Exercise data section start
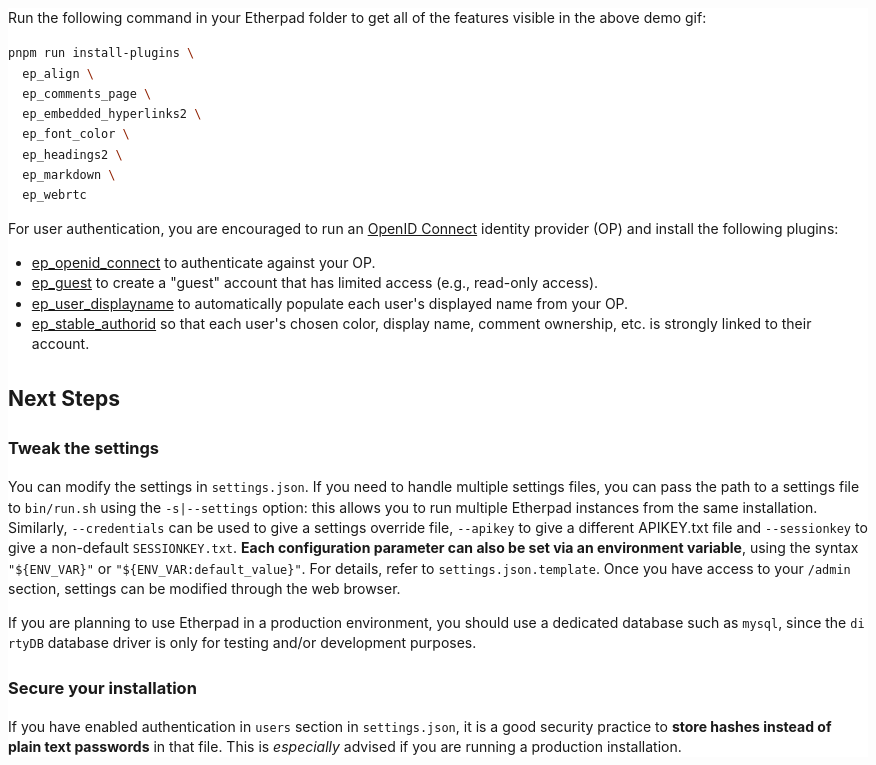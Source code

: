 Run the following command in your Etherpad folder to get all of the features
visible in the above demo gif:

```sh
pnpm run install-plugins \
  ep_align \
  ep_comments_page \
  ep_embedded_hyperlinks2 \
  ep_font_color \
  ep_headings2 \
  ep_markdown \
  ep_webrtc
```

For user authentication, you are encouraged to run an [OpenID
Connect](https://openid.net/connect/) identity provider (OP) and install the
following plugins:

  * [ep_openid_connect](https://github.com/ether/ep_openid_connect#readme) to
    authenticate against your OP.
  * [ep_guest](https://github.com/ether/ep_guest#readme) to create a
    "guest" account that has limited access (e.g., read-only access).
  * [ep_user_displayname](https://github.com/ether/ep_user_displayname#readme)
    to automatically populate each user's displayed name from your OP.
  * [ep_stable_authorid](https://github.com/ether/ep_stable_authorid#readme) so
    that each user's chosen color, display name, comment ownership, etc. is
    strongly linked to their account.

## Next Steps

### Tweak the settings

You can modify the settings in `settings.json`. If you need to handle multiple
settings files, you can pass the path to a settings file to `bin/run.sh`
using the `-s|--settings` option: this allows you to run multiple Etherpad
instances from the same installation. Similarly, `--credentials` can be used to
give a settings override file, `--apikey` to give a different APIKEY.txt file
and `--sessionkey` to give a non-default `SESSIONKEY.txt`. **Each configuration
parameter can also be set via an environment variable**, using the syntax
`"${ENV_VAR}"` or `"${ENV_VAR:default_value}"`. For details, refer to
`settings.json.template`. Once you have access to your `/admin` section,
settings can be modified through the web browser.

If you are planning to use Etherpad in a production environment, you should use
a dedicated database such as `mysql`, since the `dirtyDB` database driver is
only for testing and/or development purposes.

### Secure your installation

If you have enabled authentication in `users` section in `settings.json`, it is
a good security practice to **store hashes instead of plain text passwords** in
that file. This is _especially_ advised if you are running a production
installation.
Exercise data section end
Exercise data section start
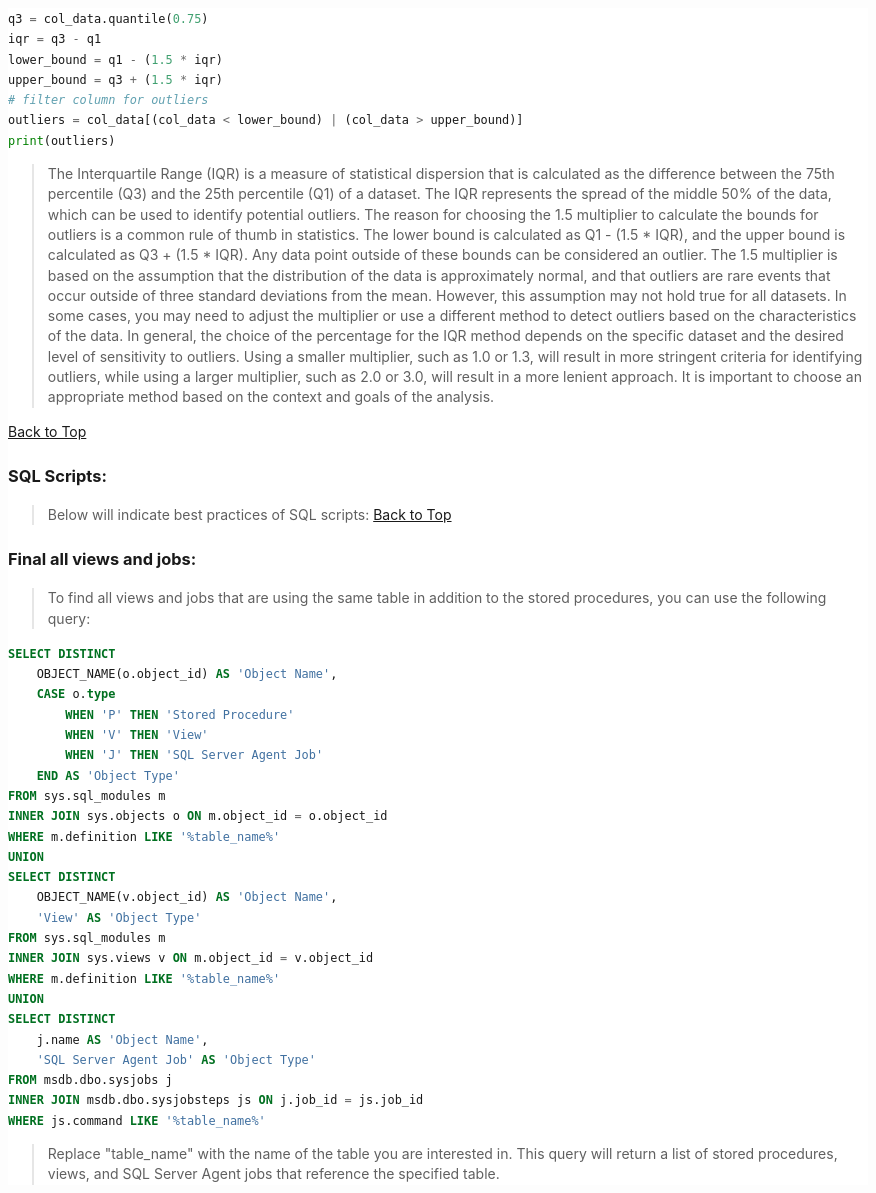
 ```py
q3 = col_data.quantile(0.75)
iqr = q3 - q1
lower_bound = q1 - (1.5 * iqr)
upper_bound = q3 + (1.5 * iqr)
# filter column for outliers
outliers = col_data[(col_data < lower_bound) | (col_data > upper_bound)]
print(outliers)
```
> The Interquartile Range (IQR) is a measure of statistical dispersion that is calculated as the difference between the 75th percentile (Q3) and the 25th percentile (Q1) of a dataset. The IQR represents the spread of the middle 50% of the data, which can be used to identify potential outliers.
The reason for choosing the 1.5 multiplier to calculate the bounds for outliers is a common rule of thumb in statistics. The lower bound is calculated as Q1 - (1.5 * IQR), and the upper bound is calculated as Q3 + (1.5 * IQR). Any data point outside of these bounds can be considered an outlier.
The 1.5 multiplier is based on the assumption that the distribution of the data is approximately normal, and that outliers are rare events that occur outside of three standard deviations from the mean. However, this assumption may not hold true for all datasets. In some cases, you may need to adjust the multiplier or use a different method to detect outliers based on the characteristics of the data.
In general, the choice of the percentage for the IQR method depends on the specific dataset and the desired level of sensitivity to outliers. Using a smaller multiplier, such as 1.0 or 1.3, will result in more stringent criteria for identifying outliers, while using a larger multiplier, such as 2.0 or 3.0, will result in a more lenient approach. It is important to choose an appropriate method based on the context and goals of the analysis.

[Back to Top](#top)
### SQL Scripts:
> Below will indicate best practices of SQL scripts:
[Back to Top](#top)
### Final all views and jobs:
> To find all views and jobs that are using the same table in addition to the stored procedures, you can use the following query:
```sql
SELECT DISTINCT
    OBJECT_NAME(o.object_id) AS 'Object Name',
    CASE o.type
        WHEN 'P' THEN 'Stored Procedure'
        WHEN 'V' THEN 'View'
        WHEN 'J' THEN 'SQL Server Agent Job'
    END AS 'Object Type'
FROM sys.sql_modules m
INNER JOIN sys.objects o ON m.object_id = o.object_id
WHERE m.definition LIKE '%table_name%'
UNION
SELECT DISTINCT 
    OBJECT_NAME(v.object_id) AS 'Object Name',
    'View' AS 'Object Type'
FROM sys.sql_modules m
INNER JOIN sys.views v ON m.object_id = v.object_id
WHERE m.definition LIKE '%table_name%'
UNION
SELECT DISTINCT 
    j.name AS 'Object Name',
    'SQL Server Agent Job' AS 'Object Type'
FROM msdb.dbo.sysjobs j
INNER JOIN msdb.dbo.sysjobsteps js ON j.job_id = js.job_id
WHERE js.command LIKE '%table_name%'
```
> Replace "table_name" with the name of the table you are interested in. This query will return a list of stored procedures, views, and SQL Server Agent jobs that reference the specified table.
Exercise data section end
The required output is every line above from the one with "For user authentication, you" down to the one with "run multiple Etherpad", restated word for word, ends included.

◆ **Completed task**
For user authentication, you are encouraged to run an [OpenID
Connect](https://openid.net/connect/) identity provider (OP) and install the
following plugins:

  * [ep_openid_connect](https://github.com/ether/ep_openid_connect#readme) to
    authenticate against your OP.
  * [ep_guest](https://github.com/ether/ep_guest#readme) to create a
    "guest" account that has limited access (e.g., read-only access).
  * [ep_user_displayname](https://github.com/ether/ep_user_displayname#readme)
    to automatically populate each user's displayed name from your OP.
  * [ep_stable_authorid](https://github.com/ether/ep_stable_authorid#readme) so
    that each user's chosen color, display name, comment ownership, etc. is
    strongly linked to their account.

## Next Steps

### Tweak the settings

You can modify the settings in `settings.json`. If you need to handle multiple
settings files, you can pass the path to a settings file to `bin/run.sh`
using the `-s|--settings` option: this allows you to run multiple Etherpad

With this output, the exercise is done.